Present: Senators Harkin, Burdick, Bumpers, Specter, and Cochran.




BUDGET REQUEST Senator HARKIN. Good morning. The Subcommittee on Labor, Health and Human Services, Education and related agencies will come to order.

I want to welcome Secretary Sullivan here this morning to review with us the fiscal year 1991 budget for his Department. The fiscal year 1991 total request for the portion of the Department which is under the jurisdiction of this subcommittee is $135,623,000,000 of which $19,546,000,000 is for discretionary programs, $116,077,000,000 is for mandatory programs for which this subcommittee has very little control. This is a total increase of $11.2 billion or 9 percent, although the discretionary programs are only increased by 3 percent.

In addition, in fiscal year 1991 the Department will spend an estimated $329 billion from the permanent trust funds, so this will bring the total annual spending in fiscal year 1991 to a total of about $464 billion representing 38 percent of the entire Federal spending.

This morning's hearing will be followed by three additional hearings to examine in greater detail the requests of various agencies in the Department of Health and Human Services.

This morning will give us an opportunity to review with the Secretary some major matters of broad policy significance.

I was pleased, Mr. Secretary, to see the Department's budget give increased emphasis and focus to health programs which affect minority populations. The minority health legislation passed by the Congress last year is all but fully funded in the Secretary's budget. I want to compliment you on the leadership that you have shown in that regard.

I do, however, continue to have concerns with the lack of full attention focused on matters of rural health care. I was particularly concerned to see the Department discontinue funding for the Rural Health Transition Grant Program which is very meaningful because a lot of these small hospitals out there, Dr. Sullivan, must change their old methods of operations if they are going to be viable entities in those communities.

Those transition grants would have helped them go from a fulltime acute care facility to a facility that may encompass a lot of other types of support activities regarding health and human services in the local community. Those transition grants were very important to those hospitals, and I am greatly disappointed that they are going unfunded.

With regard to the AIDS epidemic, the Department has once again chose not to request funding for AZT and has requested no funding for the AIDS home health care and the subacute care programs which we funded in 1990. Small amounts, but at least a beginning. With the recent FDA findings which have approved the use of AZT for those infected with HIV virus but who have not yet developed AIDS, and the FDA approval of the use of AZT for children with AIDS, we expect the demand for AZT to be greatly expanded. And if there is no funding in this program and we are up against budget crunches, then that puts us in quite a bind.

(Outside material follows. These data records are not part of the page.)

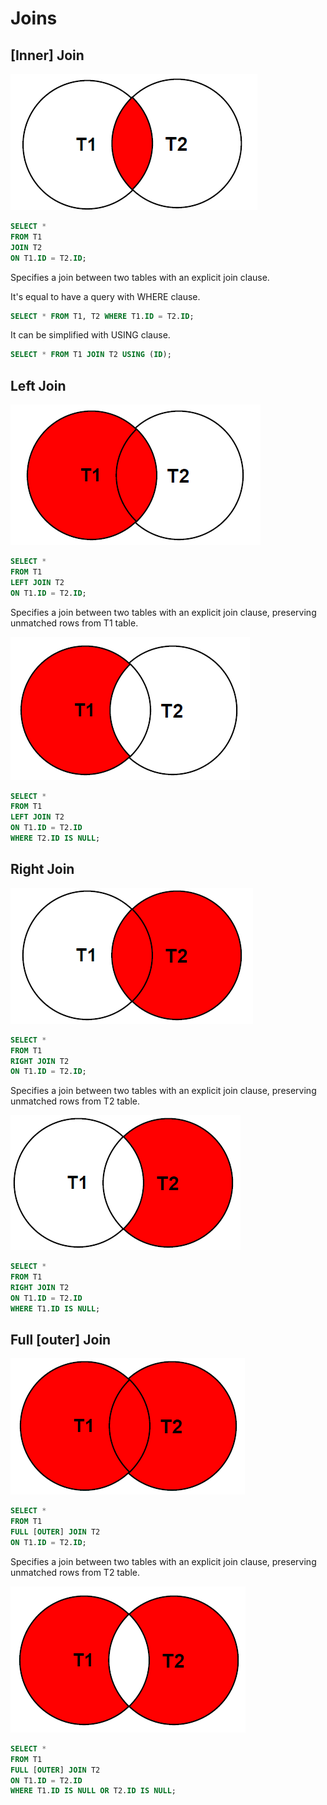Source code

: # Joins

## [Inner] Join

![](https://raw.githubusercontent.com/manugentile/manugentile.github.io/main/assets/img/inner_join.png)

``` sql
SELECT *
FROM T1
JOIN T2
ON T1.ID = T2.ID;
```

Specifies a join between two tables with an explicit join clause.


It's equal to have a query with WHERE clause.
``` sql
SELECT * FROM T1, T2 WHERE T1.ID = T2.ID;
```

It can be simplified with USING clause.
``` sql
SELECT * FROM T1 JOIN T2 USING (ID);
```

## Left Join

![](https://raw.githubusercontent.com/manugentile/manugentile.github.io/main/assets/img/left_join_1.png)

``` sql
SELECT *
FROM T1
LEFT JOIN T2
ON T1.ID = T2.ID;
```

Specifies a join between two tables with an explicit join clause, preserving unmatched rows from T1 table.


![](https://raw.githubusercontent.com/manugentile/manugentile.github.io/main/assets/img/left_join_2.png)

``` sql
SELECT *
FROM T1
LEFT JOIN T2
ON T1.ID = T2.ID
WHERE T2.ID IS NULL;
```


## Right Join

![](https://raw.githubusercontent.com/manugentile/manugentile.github.io/main/assets/img/right_join_1.png)

``` sql
SELECT *
FROM T1
RIGHT JOIN T2
ON T1.ID = T2.ID;
```

Specifies a join between two tables with an explicit join clause, preserving unmatched rows from T2 table.


![](https://raw.githubusercontent.com/manugentile/manugentile.github.io/main/assets/img/right_join_2.png)

``` sql
SELECT *
FROM T1
RIGHT JOIN T2
ON T1.ID = T2.ID
WHERE T1.ID IS NULL;
```

## Full [outer] Join


![](https://raw.githubusercontent.com/manugentile/manugentile.github.io/main/assets/img/full_join_1.png)

``` sql
SELECT *
FROM T1
FULL [OUTER] JOIN T2
ON T1.ID = T2.ID;
```

Specifies a join between two tables with an explicit join clause, preserving unmatched rows from T2 table.


![](https://raw.githubusercontent.com/manugentile/manugentile.github.io/main/assets/img/full_join_2.png)

``` sql
SELECT *
FROM T1
FULL [OUTER] JOIN T2
ON T1.ID = T2.ID
WHERE T1.ID IS NULL OR T2.ID IS NULL;
```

Also, the administration does not seem to have a policy or program in place to deal with the need for AZT and other AIDS drugs for that indigent population which cannot afford them.

An overarching concern is the concern we all share in bringing down the escalating costs of health care in America. I brought a couple of charts, Dr. Sullivan, to draw your attention to a couple of items.

The first chart on my left with the bar graph shows two things. On the left-hand side it ranks the per capita health care expenditures by country. The right-hand column ranks the percent by which the U.S. exceeds that country in per capita health care expenditures. So, as you can see, the United States is No. 1 in per capita expenditures at $2,051-and again, we are going back 2 years on this, so this is the most recent data that we have.

Canada, our neighbor to the north, is next highest at $1,483 yet, we exceed the expenditures of Canada by 38 percent, one-third higher. But in Canada everyone is covered, everyone. And last year Canada only had 37 malpractice suits. How many did we have in America? Tens of thousands, probably.

When I look at these charts I think the Canadians are not all that much different than we are, and then you look down at some of the other countries which we exceed and it is just incredible.

When you compare the chart on the left with the chart on the right, the chart on the right shows the growth in health care expenditures from 1965 to 1988. We use 1965 as a base year, assign it as 100. Basically what this shows is that national health care expenditures as we all know are going up three times as fast as the CPI, three times as fast, with no signs of abating whatsoever.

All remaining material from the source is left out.